Looks like the problem is that somehow the new resolver adds extras to our transitive dependencies where we did not ask for them (or maybe they were dropped by the previous resolver): In 2.20.4 I do not see google-cloud-bigquery has any extra (it is transitive dependency of pandas-gbq) but in the new PIp somehow we have `google-cloud-bigquery[bqstorage,pandas]

Is this related to this comment here: https://github.com/pypa/pip/issues/8785#issuecomment-678885871 ?

Note that there are 2 different issues being solved in the linked github thread, the one that is described in the comment (not solved yet) and the workaround using "--no-deps" (solved recently on master)

potiuk commented 3 years ago

Is this related to this comment here: pypa/pip#8785 (comment) ?

Indeed. it looks like this might be the same root cause.

pradyunsg commented 3 years ago

Ahoy!

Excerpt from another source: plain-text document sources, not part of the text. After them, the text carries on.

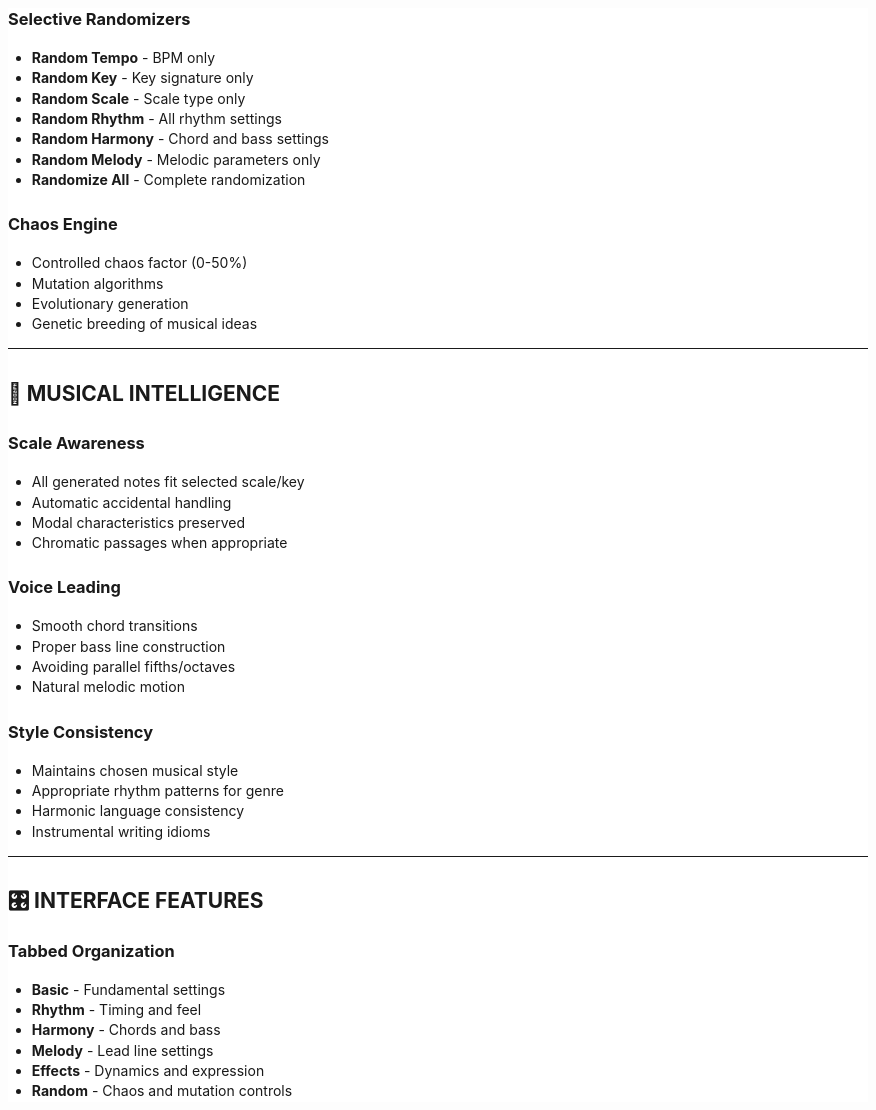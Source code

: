 ### **Selective Randomizers**
- **Random Tempo** - BPM only
- **Random Key** - Key signature only  
- **Random Scale** - Scale type only
- **Random Rhythm** - All rhythm settings
- **Random Harmony** - Chord and bass settings
- **Random Melody** - Melodic parameters only
- **Randomize All** - Complete randomization

### **Chaos Engine**
- Controlled chaos factor (0-50%)
- Mutation algorithms
- Evolutionary generation
- Genetic breeding of musical ideas

---

## 🎹 **MUSICAL INTELLIGENCE**

### **Scale Awareness**
- All generated notes fit selected scale/key
- Automatic accidental handling
- Modal characteristics preserved
- Chromatic passages when appropriate

### **Voice Leading**
- Smooth chord transitions
- Proper bass line construction
- Avoiding parallel fifths/octaves
- Natural melodic motion

### **Style Consistency**
- Maintains chosen musical style
- Appropriate rhythm patterns for genre
- Harmonic language consistency
- Instrumental writing idioms

---

## 🎛️ **INTERFACE FEATURES**

### **Tabbed Organization**
- **Basic** - Fundamental settings
- **Rhythm** - Timing and feel
- **Harmony** - Chords and bass
- **Melody** - Lead line settings
- **Effects** - Dynamics and expression
- **Random** - Chaos and mutation controls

If you have been able to test against pip's current master branch, let me know if there's any outstanding issues. :)

potiuk commented 3 years ago

Sorry - I've been busy identifiying and testing some issue with Airlow 2.0RC2 ( which lead to RC3 sent today). I will take a closer look tomorrow!

pradyunsg commented 3 years ago

Well, pip's master branch is now 20.3.2, so... test against that! :)

notatallshaw commented 3 years ago

@pradyunsg I'm not on the Airflow team and I don't have as deep of an understanding as @potiuk but I gave installing Airflow 1.10.14 with all dependencies using the new resolver with pip 20.3.2.

I'm not sure how much is Airflow fixes and how much is 20.3.2s improvements but I am able to successfully run pip install apache-airflow[all] with no errors 😄. Thanks to both teams!

potiuk commented 3 years ago

I also had the "dependency solving" session anda just discussed witth PIP team and experimented a bit and it seems we managed to pin-point the PIP 20.2.4 bug that generated bad pyarrow dependency. I updated it manually and seems that we are able to make it works for 2.0 as well. :crossed_fingers: for quick 20.3.3 release (20.3.2 was considered bad and removed in the meantime)

pradyunsg commented 3 years ago

20.3.3 is out. I think it solves all the issues that broke Airflow's installation mechanisms. If @potiuk can confirm that, I'm guessing we can go ahead and close this. ;)

potiuk commented 3 years ago

Yep. Confirmed it works for 2.0.

I need to do a few more checks and verify 1.10.14 as well and I will close that one,

Thanks A LOT @pradyunsg -> just in time for 2.0.0 of Airflow ;).

kaustubhharapanahalli commented 3 years ago

Hello, does the installation fail with the latest version of pip 21.0.1?

potiuk commented 3 years ago

Hello, does the installation fail with the latest version of pip 21.0.1?

Can you please try and tell us ?

We did not have time to make some checks with it - it is likely that main problems have been solved already and improve upon.

kaustubhharapanahalli commented 3 years ago

Can you please try and tell us ?

We did not have time to make some checks with it - it is likely that main problems have been solved already and improve upon.

Hi @potiuk I ran this command pip install apache-airflow. And it worked. My setup:

Is there any test that I can run to confirm proper installation?

pradyunsg commented 3 years ago

Closing based on earlier comments:

I'm guessing we can go ahead and close this. ;)

pradyunsg commented 3 years ago

Oh wait, this isn’t pypa/pip. Nvm me. I blame the lack of a breakfast. :P

ashb commented 3 years ago

Closing as a new version of pip has been released.

uranusjr commented 3 years ago

FWIW I tried pip install apache-airflow[all] and it works correctly. Or rather, it correctly did not work due to #14994.